------ Material for this task ------
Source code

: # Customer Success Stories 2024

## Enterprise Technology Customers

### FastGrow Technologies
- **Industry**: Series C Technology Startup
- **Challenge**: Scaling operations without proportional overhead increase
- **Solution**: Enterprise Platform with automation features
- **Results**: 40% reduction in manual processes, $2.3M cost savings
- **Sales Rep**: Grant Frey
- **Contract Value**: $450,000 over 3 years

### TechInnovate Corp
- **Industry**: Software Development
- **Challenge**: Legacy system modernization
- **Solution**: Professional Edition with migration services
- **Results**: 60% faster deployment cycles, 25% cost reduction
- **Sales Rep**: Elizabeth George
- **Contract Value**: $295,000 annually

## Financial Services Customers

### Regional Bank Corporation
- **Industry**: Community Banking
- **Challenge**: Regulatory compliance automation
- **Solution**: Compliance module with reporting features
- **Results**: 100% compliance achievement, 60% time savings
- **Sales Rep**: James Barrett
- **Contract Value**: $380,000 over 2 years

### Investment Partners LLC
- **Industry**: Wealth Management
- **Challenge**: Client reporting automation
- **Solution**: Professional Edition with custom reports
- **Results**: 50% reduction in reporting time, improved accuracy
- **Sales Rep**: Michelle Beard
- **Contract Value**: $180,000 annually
------
→ Your goal: The lines wanted are those from the one with "- **Sales Rep**: Elizabeth George" through the last line of the records, repeated exactly and with both ends included.

→ Solution:
- **Sales Rep**: Elizabeth George
- **Contract Value**: $295,000 annually

## Financial Services Customers

### Regional Bank Corporation
- **Industry**: Community Banking
- **Challenge**: Regulatory compliance automation
- **Solution**: Compliance module with reporting features
- **Results**: 100% compliance achievement, 60% time savings
- **Sales Rep**: James Barrett
- **Contract Value**: $380,000 over 2 years

### Investment Partners LLC
- **Industry**: Wealth Management
- **Challenge**: Client reporting automation
- **Solution**: Professional Edition with custom reports
- **Results**: 50% reduction in reporting time, improved accuracy
- **Sales Rep**: Michelle Beard
- **Contract Value**: $180,000 annually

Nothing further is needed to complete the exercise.